私の過去について


作家の名前: 狐泉癒月

私に生きる価値なんて、ないのかな?

 

ある日、少女が生まれた。生まれてすぐは、家族に可愛がってもらえた。だが、私が小学一年生の時に弟が生まれ、少女は甘えたくても甘えることが出来ない日々が続いた。家族は弟にかかりっきりになった。少女は考えた。どうすればいいのか。そして行き着いたのは、演技をすることだった。

この物語は、少女が家族に見てもらうために奮闘する話である。

少女は、アニメが好きだった。

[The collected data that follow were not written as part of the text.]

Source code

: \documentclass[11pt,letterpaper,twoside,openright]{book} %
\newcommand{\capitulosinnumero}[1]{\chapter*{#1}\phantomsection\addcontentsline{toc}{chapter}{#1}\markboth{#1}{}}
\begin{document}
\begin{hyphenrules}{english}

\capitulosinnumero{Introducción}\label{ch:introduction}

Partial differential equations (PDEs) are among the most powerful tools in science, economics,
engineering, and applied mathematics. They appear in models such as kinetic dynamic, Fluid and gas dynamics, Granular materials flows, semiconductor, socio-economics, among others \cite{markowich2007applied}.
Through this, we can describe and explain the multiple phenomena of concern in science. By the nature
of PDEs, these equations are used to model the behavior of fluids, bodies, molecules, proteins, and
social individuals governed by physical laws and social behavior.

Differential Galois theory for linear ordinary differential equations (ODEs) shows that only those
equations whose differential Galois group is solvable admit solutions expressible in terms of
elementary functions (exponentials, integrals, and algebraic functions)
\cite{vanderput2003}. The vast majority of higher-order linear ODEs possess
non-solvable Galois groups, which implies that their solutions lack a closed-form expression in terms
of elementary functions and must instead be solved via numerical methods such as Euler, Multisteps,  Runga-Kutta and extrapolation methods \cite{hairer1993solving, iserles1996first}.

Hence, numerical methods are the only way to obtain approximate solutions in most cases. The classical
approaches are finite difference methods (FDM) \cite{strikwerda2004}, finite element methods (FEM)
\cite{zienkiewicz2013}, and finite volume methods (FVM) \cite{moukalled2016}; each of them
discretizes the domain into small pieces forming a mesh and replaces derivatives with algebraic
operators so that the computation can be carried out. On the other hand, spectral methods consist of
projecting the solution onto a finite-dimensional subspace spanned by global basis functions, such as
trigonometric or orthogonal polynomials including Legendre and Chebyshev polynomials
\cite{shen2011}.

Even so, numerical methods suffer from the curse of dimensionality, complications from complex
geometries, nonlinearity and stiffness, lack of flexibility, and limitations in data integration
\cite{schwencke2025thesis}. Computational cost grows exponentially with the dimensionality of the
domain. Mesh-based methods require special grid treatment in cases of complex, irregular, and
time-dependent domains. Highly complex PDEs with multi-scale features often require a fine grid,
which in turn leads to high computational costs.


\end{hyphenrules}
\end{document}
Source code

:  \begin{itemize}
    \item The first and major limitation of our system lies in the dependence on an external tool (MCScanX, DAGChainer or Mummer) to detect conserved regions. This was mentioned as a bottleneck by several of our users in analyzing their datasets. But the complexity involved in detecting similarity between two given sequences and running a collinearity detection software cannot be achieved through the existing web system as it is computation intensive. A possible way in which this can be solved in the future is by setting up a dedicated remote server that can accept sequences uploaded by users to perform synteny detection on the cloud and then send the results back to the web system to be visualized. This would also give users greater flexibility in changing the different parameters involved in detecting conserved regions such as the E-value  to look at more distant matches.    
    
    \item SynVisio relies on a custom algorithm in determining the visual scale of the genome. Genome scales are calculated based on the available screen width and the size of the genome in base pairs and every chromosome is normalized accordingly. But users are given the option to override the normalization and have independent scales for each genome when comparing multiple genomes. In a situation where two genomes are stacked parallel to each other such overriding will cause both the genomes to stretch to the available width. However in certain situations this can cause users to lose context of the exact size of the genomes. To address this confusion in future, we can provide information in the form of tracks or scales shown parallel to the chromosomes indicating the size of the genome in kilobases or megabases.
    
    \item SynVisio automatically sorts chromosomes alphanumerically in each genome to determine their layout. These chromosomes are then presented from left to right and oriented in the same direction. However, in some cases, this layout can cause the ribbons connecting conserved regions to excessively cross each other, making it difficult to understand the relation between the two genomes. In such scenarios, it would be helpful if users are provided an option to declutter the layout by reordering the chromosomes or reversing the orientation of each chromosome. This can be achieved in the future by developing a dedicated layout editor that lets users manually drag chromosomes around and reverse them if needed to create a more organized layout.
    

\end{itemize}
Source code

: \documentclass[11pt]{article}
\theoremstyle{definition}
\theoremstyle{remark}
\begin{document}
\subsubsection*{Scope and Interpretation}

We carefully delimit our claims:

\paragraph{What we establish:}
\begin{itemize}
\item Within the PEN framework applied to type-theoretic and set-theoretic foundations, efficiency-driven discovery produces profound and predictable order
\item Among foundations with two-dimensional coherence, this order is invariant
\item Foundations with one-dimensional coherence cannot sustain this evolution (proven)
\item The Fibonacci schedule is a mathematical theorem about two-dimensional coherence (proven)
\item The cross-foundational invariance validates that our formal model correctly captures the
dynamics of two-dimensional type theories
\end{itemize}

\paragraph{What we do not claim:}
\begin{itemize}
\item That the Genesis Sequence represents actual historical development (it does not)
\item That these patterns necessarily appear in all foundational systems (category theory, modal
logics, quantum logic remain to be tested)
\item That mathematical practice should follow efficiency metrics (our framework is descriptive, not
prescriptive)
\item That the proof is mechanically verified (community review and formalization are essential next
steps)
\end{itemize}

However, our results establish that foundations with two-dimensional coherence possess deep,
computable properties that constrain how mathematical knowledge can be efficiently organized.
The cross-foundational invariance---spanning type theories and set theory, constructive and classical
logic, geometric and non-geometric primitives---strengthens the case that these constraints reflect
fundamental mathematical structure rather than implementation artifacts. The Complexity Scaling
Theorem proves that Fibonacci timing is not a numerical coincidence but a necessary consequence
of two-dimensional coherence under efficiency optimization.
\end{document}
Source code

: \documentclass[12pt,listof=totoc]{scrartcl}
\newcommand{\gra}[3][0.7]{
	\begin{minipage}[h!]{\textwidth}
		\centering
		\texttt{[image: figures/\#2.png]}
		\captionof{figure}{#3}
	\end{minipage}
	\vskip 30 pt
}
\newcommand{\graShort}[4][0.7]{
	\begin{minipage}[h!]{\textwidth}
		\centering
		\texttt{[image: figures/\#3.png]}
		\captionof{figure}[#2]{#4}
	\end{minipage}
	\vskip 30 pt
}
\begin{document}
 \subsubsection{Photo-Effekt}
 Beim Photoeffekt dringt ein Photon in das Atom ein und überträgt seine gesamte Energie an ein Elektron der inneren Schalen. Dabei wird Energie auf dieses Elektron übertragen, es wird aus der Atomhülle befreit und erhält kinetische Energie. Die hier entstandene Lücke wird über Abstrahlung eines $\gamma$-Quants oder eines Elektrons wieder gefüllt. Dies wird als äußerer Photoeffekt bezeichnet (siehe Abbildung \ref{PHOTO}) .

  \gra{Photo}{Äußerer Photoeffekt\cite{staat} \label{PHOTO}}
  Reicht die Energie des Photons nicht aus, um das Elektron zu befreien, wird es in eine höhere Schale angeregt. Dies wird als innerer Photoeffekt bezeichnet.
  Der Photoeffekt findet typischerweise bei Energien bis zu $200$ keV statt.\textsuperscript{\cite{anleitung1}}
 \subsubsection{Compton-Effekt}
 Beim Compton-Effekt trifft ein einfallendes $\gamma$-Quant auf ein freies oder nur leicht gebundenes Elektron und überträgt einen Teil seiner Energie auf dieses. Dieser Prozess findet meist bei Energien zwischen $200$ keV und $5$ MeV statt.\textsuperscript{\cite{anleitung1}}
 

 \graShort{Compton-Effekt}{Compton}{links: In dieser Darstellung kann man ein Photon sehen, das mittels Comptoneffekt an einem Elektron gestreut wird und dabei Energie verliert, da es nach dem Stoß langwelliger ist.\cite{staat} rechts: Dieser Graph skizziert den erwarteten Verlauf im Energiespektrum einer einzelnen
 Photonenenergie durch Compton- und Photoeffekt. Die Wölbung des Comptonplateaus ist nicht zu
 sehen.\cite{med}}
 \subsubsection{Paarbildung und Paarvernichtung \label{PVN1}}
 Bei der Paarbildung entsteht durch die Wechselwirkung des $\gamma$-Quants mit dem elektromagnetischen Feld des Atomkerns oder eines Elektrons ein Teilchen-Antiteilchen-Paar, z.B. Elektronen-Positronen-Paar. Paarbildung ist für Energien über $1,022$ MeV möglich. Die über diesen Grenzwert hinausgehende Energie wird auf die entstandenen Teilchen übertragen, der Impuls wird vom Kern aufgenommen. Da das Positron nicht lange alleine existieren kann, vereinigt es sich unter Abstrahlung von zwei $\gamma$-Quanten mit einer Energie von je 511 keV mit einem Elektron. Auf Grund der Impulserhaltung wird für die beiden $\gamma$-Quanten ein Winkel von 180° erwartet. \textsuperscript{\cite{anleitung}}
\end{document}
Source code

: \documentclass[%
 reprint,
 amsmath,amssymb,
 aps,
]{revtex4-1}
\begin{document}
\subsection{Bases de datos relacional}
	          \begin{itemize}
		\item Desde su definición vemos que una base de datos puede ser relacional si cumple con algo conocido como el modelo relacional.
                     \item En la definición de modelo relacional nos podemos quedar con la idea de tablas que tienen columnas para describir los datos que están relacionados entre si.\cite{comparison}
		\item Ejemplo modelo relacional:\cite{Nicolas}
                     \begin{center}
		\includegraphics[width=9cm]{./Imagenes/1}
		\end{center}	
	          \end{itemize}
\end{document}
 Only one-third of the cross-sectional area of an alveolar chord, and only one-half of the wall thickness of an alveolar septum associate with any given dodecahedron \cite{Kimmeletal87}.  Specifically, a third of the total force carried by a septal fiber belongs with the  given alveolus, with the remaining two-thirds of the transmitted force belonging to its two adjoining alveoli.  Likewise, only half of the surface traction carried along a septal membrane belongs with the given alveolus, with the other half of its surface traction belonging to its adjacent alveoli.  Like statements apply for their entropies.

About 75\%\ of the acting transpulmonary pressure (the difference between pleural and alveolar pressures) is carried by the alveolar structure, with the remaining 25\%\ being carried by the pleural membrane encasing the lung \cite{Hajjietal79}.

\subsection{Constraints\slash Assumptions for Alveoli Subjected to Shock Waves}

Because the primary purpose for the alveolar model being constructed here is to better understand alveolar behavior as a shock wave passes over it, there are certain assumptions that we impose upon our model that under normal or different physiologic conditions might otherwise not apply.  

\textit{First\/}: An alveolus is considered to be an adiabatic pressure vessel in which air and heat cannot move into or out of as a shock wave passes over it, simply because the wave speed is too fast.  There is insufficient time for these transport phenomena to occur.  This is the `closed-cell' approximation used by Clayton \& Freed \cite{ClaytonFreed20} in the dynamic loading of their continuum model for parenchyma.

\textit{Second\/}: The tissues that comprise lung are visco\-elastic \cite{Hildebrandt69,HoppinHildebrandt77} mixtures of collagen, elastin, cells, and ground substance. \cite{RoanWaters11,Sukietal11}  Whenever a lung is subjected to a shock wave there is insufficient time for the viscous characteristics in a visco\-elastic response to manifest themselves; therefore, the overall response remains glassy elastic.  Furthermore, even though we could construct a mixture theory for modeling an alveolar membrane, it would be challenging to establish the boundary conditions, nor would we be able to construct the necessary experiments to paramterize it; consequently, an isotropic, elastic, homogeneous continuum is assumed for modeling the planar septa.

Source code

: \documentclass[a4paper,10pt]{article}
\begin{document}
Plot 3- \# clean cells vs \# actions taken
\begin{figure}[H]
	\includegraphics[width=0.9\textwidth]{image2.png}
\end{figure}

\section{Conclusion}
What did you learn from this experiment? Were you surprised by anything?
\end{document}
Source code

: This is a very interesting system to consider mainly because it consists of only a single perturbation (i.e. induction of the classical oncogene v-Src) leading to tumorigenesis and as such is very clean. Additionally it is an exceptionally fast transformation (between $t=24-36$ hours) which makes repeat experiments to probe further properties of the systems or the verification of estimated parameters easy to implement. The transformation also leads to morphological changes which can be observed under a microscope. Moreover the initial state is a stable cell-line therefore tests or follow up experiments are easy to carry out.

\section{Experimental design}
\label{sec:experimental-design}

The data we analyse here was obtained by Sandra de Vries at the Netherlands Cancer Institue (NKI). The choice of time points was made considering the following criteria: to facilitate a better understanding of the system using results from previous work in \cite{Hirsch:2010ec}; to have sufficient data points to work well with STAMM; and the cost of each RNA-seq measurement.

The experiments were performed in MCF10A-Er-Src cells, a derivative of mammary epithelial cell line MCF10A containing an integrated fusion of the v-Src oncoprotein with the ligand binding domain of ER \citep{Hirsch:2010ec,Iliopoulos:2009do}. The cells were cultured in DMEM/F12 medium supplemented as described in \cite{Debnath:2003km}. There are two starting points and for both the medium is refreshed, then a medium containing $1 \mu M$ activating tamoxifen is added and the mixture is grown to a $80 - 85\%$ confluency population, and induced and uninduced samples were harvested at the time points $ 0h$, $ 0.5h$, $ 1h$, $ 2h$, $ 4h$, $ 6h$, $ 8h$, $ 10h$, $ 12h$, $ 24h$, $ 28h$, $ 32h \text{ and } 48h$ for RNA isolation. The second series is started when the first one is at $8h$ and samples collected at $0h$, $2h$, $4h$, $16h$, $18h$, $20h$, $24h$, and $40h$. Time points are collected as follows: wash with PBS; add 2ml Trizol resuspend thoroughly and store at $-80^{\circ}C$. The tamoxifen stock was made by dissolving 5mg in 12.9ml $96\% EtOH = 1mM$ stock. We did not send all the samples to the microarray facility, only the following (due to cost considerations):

それがあって声優を目指していた。その知識もあって、親にはいい顔を見せ続けた。先生にはずっと笑顔を向け、悪いところなんてない天才人間を演じた。その甲斐あって、少女はたくさんの友達ができ、先生には「すごい!」と言ってもらえた。

でも、少女の本当の性格は、ヤンキーみたいで、人をたくさん殴ったりもしていた。泣き虫だった。でもそれは歪んだ性格。もともとはとても優しくて明るい人物だったのだ。

だが、少女は子供。子供らしい一面もあり、悪いこともした。だが、親がダメだった。やり過ぎたのだ。それは...少女が悪いことをすると、たんすに向かって少女を投げたり、殴られたりした。お前なんかダメだと、罵詈雑言を浴びせられた。

この親の行動により、少女はついに壊れてしまった。何が良い事なのか善悪の区別がつかなくなった。

学校で、たくさんの人を殴った。先生には叱られた。そのたびに少女の精神は崩れていった。

ある日、親戚の集まりに出席した。親は親戚たちと話しており、少女は一人だった。そこにある青年が現れる。「君も一人なの?」そう優しく声をかけてくれた。少女は救われたのだ。この青年によって。青年は、少女の家の近くに住んでおり、その日から毎日一緒に遊ぶようになった。そして、青年に家族の事、学校の事、自分の事を相談すると、一緒に元の優しい少女に戻れるように協力してくれた。

そのおかげで、生きる価値があると思えるようになった。この青年となら、生きていけると。だが、人生は甘くなかった。

ある日、いつも通り遊んで、帰ろうとし、青信号を渡っていると、横から突き飛ばされた。少女は困惑した。そして、周りを見ると...青年が、車に轢かれていた。体中から血が出ていた。少女は泣き叫んだ。信号無視の車に少女が轢かれそうになっていたのを青年が庇ったのだ。青年は、最後に、こう言った「君は生きなければならない。俺の代わりに、人生を楽しんでね」と。

少女は決意した。青年のためにも、死なないようにと。

信頼できる先生に、親から受けた数々の苦しみを話した。その結果、家に校長先生と教頭先生が来た。難しい話をしていたので少女はよく覚えていない。親からの苦しみは解決したが、愛されているかは分からない。褒められることもない。

少女は、中学生になった。すっかり演技をするのが体に染みついていた。友達と話すときでさえ、本心を隠した。悪く思われないように努力した。だがまだ足りなかった。愛されたかった。

そして、段々苦しくなってきた。このまま演技を続けながら生きていくのかと。きっといつか限界が来る。少女は悩んだ。そして、学校であったクラスミーティングでついに打ち明けた。親から褒められた覚えがない事、ずっと今まで演技をしていたこと、いつかは本音でみんなと話したいと思っているけど、いまはまだできないこと...全部打ち明けた。でも、クラスミーティングから3日後に学校が終わったため、効果はあまりなかった。

「私を救った青年は...海斗は...向こうで元気にしてるかなぁ…?私も〇んだら会えるかなぁ…」

そう思い、包丁を手に取った。腕に当てて、動かしてみた。痛かった。体中が冷たくなった。体が死ぬのを拒んだ。包丁をそっと直した。婚約指輪を取り出し、薬指に付ける。あの楽しかった日々がフラッシュバックする。そして、あの事故も…。

「会いたいなぁ...海斗...」

 

 

少女は、演技を少しずつやめていこうと思った。